Open Access

ARTICLE

Enhanced Plant Species Identification through Metadata Fusion and Vision Transformer Integration

Hassan Javed¹, Labiba Gillani Fahad¹, Syed Fahad Tahir^2,*, Mehdi Hassan², Hani Alquhayz³

1 Department of Computer Science, National University of Computer & Emerging Sciences, Islamabad, 44000, Pakistan
2 Department of Computer Science, Air University, Islamabad, 44000, Pakistan
3 Department of Computer Science and Information, College of Science in Zulfi, Majmaah University, Al-Majmaah, 11952, Saudi Arabia

* Corresponding Author: Syed Fahad Tahir. Email:

Computers, Materials & Continua 2025, 85(2), 3981-3996. https://doi.org/10.32604/cmc.2025.064359

Received 13 February 2025; Accepted 29 May 2025; Issue published 23 September 2025

Abstract

Accurate plant species classification is essential for many applications, such as biodiversity conservation, ecological research, and sustainable agricultural practices. Traditional morphological classification methods are inherently slow, labour-intensive, and prone to inaccuracies, especially when distinguishing between species exhibiting visual similarities or high intra-species variability.

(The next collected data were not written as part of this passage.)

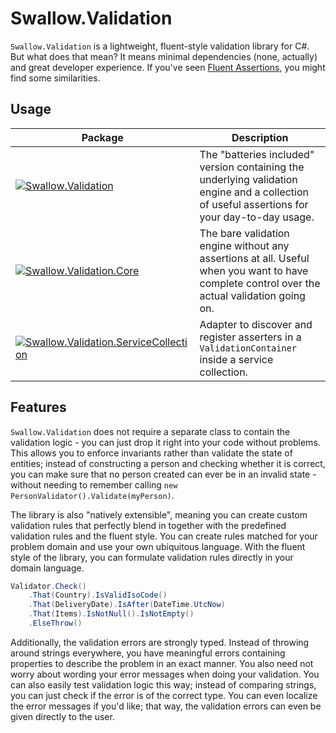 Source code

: # Swallow.Validation

`Swallow.Validation` is a lightweight, fluent-style validation library for C#. But what does that mean? It means minimal dependencies (none, actually)
and great developer experience. If you've seen [Fluent Assertions](https://fluentassertions.com/), you might find some similarities.

## Usage

| Package                                                                                                                                                                                                                                      | Description                                                                                                                                   |
|----------------------------------------------------------------------------------------------------------------------------------------------------------------------------------------------------------------------------------------------|-----------------------------------------------------------------------------------------------------------------------------------------------|
| [![Swallow.Validation](https://img.shields.io/nuget/v/Swallow.Validation?style=for-the-badge&logo=nuget&label=Swallow.Validation)](https://www.nuget.org/packages/Swallow.Validation/)                                                       | The "batteries included" version containing the underlying validation engine and a collection of useful assertions for your day-to-day usage. |
| [![Swallow.Validation.Core](https://img.shields.io/nuget/v/Swallow.Validation?style=for-the-badge&logo=nuget&label=Swallow.Validation.Core)](https://www.nuget.org/packages/Swallow.Validatio.Coren/)                                        | The bare validation engine without any assertions at all. Useful when you want to have complete control over the actual validation going on.  |
| [![Swallow.Validation.ServiceCollection](https://img.shields.io/nuget/v/Swallow.Validation?style=for-the-badge&logo=nuget&label=Swallow.Validation.ServiceCollection)](https://www.nuget.org/packages/Swallow.Validation.ServiceCollection/) | Adapter to discover and register asserters in a `ValidationContainer` inside a service collection.                                            |

## Features

`Swallow.Validation` does not require a separate class to contain the validation logic - you can just drop it right into your code without problems.
This allows you to enforce invariants rather than validate the state of entities; instead of constructing a person and checking whether it is correct,
you can make sure that no person created can ever be in an invalid state - without needing to remember calling
`new PersonValidator().Validate(myPerson)`.

The library is also "natively extensible", meaning you can create custom validation rules that perfectly blend in together with the predefined
validation rules and the fluent style. You can create rules matched for your problem domain and use your own ubiquitous language. With the fluent
style of the library, you can formulate validation rules directly in your domain language.

```csharp
Validator.Check()
    .That(Country).IsValidIsoCode()
    .That(DeliveryDate).IsAfter(DateTime.UtcNow)
    .That(Items).IsNotNull().IsNotEmpty()
    .ElseThrow()
```

Additionally, the validation errors are strongly typed. Instead of throwing around strings everywhere, you have meaningful errors containing
properties to describe the problem in an exact manner. You also need not worry about wording your error messages when doing your validation. You can
also easily test validation logic this way; instead of comparing strings, you can just check if the error is of the correct type. You can even
localize the error messages if you'd like; that way, the validation errors can even be given directly to the user.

To address these limitations and to overcome the constraints of image-only approaches, we introduce a novel Artificial Intelligence-driven framework. This approach integrates robust Vision Transformer (ViT) models for advanced visual analysis with a multi-modal data fusion strategy, incorporating contextual metadata such as precise environmental conditions, geographic location, and phenological traits. This combination of visual and ecological cues significantly enhances classification accuracy and robustness, proving especially vital in complex, heterogeneous real-world environments. The proposed model achieves an impressive 97.27% of test accuracy, and Mean Reciprocal Rank (MRR) of 0.9842 that demonstrates strong generalization capabilities. Furthermore, efficient utilization of high-performance GPU resources (RTX 3090, 18 GB memory) ensures scalable processing of high-dimensional data. Comparative analysis consistently confirms that our metadata fusion approach substantially improves classification performance, particularly for morphologically similar species, and through principled self-supervised and transfer learning from ImageNet, the model adapts efficiently to new species, ensuring enhanced generalization. This comprehensive approach holds profound practical implications for precise conservation initiatives, rigorous ecological monitoring, and advanced agricultural management.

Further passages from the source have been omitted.